Posted in Bootleg Theater on August 1st, 2025 by JJ Koczan

“There’s a good time waiting for you/Come on let’s get free,” says opening track “Good to Your Earhole” on Funkadelic‘s seventh full-length, Let’s Take it to the Stage (previously discussed here). They’re so close. That party is about to roll through and it’s getting glorious, and Let’s Take it to the Stage — issued April 21, 1975, just two weeks after Parliament‘s third album, Chocolate City (discussed here) — is a hard-funk masterpiece in its own right. The early soul, R&B and doo-wop thread in George Clinton‘s work was still there, even the psychedelia was still there in the guitars of Garry Shider and Michael Hampton — Eddie Hazel is listed as an “alumni,” along with Bootsy Collins and Billy “Bass” Nelson, and others, but it’s been five years and the plot has shifted.

Bernie Worrell takes a more prominent role on keys in the absence of Hazel‘s shred — the most obvious example would be the seven-minute finale, “Atmosphere,” which taps into Bach more than Hendrix, and songs like “Better by the Pound” and “Be My Beach” with a characteristic vocal from Collins continue the grounded, dance-ready funk rock of Funkadelic‘s prior outing, 1974’s Standing on the Verge of Getting it On (discussed here), pushing right to the cusp, right to the edge of realization but still rooted in the songwriting methodology of their early work.
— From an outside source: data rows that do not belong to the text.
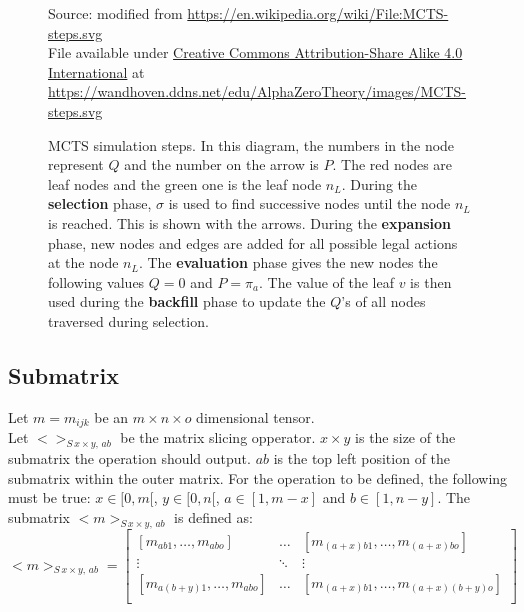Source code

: \documentclass[12pt]{article}
\newcommand{\source}[1]{\caption*{Source: {#1}} }
\begin{document}
\begin{figure}
    \centering
	\captionsetup{width=.9\linewidth}
    
		\caption[width=0.7\columnwidth]{MCTS simulation steps. In this diagram, the numbers in the node represent \(Q\) and the number on the arrow is \(P\). The red nodes are leaf nodes and the green one is the leaf node \(n_L\). During the \textbf{selection} phase, \(\sigma\) is used to find successive nodes until the node \(n_L\) is reached. This is shown with the arrows. During the \textbf{expansion} phase, new nodes and edges are added for all possible legal actions at the node \(n_L\). The \textbf{evaluation} phase gives the new nodes the following values \(Q = 0\) and \(P = \pi_a\). The value of the leaf \(v\) is then used during the \textbf{backfill} phase to update the \(Q\)'s of all nodes traversed during selection.}
		\source{modified from \url{https://en.wikipedia.org/wiki/File:MCTS-steps.svg}\\File available under \href{https://creativecommons.org/licenses/by-sa/4.0/deed.en}{Creative Commons Attribution-Share Alike 4.0 International} at \url{https://wandhoven.ddns.net/edu/AlphaZeroTheory/images/MCTS-steps.svg}}
	\label{MCTS-simulation}
\end{figure}

\subsection{Submatrix}
\label{sec:Ref:submatrix}
Let \(m = m_{ijk}\) be an \(m\times n\times o\) dimensional tensor.\\
Let \(<>_{S\,x\times y,\,ab}\) be the matrix slicing opperator. \(x\times y\) is the size of the submatrix the operation should output. \(ab\) is the top left position of the submatrix within the outer matrix.  For the operation to be defined, the following must be true: \(x \in \mathbb [0, m[\), \(y \in \mathbb [0, n[\), \(a  \in [1, m-x]\) and \(b \in [1, n-y]\). The submatrix \(<m>_{S\,x\times y,\,ab}\) is defined as:
\[
<m>_{S\,x\times y,\,ab} = 
\left[
\begin{matrix}
[m_{ab1},\dots,m_{abo}] & \dots & [m_{(a+x)b1},\dots,m_{(a+x)bo}]\\
\vdots &  \ddots & \vdots\\
[m_{a(b+y)1},\dots,m_{abo}] & \dots & [m_{(a+x)b1},\dots,m_{(a+x)(b+y)o}]\\
\end{matrix}\right]
\]
\end{document}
With vocal contributions from Calvin Simon, Garry Shider, Worrell, Boogie Mosson, Collins, Grady Thomas, Ray Davis and Clarence “Fuzzy” Haskins (on ‘werewolf vocals’), among others Let’s Take it to the Stage is the first time Funkadelic have shown themselves willing to throw down. It’s the first time they’ve gotten confrontational.

There’s a competitive aspect to Let’s Take it to the Stage, as though ‘the stage’ is where one’s funk supremacy might be ultimately decided. The title-track follows “Be My Beach” and “No Head No Backstage Pass,” two almost woefully catchy joints picking up where “Jimmy’s Got a Bit of Bitch in Him” left off in the category of ‘songs that wouldn’t get made today and maybe that’s alright.’ Most of “Let’s Take it to the Stage” is spoken, enacting a mellower swing than the manic guitar twists of “No Head No Backstage Pass” just prior, and the song features direct callouts of James BrownEarth, Wind and Fire, their own “Loose Booty” and other references, and Kool and the Gang, the latter of which feels like an indictment of the emergent disco as a whole.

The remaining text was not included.